Other Application Materials
A resume or list of extracurricular activities, samples of work (for example, artwork for an art school, a digital playlist for a music school), and anything else that can make a student stand out among the piles of files (in a positive way, of course) can go a long way with an admissions committee. Taking the time to add extra components to the application shows conscientious effort on the student’s part to create the best possible impression. This is also impressive to the college because it shows that a potential student is genuinely interested in that particular college.
College Application FAQs
Here are some frequently asked questions about college applications.
When should I take the SAT or ACT?
You should take the SAT or ACT as soon as possible, so that you can send your scores to colleges. Most students take the tests during their junior year.
What is the FAFSA form?
The FAFSA form is a financial aid form that you need to fill out in order to receive financial aid from colleges. The form becomes available on October 1st each year.
How many colleges should I apply to?
You should apply to around 8-10 colleges. This way, you will have a few safety schools, a few reach schools, and a few schools in the middle.
What if I don’t get into my first choice college?
It’s okay if you don’t get into your first choice college! You will likely be just as happy at your second or third choice school. The most important thing is that you find a college where you will be happy and successful.
What is orientation?
Orientation is a program that all new college students are required to attend. It usually takes place a few weeks before classes start, and it’s a great way to meet other new students and learn more about your college.

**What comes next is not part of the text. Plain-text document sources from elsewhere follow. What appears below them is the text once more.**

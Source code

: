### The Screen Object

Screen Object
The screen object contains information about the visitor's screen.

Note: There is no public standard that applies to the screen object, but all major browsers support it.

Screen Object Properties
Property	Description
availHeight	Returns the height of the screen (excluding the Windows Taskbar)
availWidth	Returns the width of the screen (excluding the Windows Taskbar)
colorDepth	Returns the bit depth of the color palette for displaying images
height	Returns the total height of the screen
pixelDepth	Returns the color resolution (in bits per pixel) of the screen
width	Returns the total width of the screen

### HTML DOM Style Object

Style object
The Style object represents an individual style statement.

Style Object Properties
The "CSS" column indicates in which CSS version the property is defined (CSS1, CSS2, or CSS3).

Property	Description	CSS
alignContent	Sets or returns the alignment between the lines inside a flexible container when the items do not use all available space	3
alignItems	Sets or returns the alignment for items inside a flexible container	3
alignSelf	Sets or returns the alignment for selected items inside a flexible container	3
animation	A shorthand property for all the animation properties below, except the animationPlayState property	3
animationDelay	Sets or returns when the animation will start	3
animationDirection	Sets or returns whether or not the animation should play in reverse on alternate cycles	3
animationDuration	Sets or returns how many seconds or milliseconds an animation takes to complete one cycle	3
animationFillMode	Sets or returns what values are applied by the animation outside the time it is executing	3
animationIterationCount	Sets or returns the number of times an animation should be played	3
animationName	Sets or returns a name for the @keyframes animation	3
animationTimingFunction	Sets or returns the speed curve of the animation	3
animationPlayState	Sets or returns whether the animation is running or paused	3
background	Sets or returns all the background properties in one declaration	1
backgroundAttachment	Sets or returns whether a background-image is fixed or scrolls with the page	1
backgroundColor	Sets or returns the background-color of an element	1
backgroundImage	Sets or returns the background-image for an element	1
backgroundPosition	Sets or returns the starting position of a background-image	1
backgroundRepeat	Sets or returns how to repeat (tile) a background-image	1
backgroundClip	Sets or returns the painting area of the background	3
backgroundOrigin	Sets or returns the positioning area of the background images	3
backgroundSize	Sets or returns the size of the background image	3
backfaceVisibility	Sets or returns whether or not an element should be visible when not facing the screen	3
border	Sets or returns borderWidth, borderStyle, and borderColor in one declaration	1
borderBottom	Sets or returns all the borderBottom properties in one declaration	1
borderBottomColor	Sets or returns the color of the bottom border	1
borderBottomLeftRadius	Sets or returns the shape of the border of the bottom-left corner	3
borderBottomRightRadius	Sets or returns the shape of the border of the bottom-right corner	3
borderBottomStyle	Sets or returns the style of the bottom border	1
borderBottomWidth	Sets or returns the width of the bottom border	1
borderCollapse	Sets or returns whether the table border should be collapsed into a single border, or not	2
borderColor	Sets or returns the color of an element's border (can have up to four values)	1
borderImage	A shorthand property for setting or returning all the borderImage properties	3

Knowing the basics of submitting a college application can make the whole process of applying less stressful, and helps students remember the necessary components for each individual school.
Applying to college can seem daunting, but if you break it down into steps, it’s not so bad. Use this checklist to make sure you don’t forget anything during the process. And remember, even if things don’t go exactly as planned, you will end up at a college where you will be happy and successful.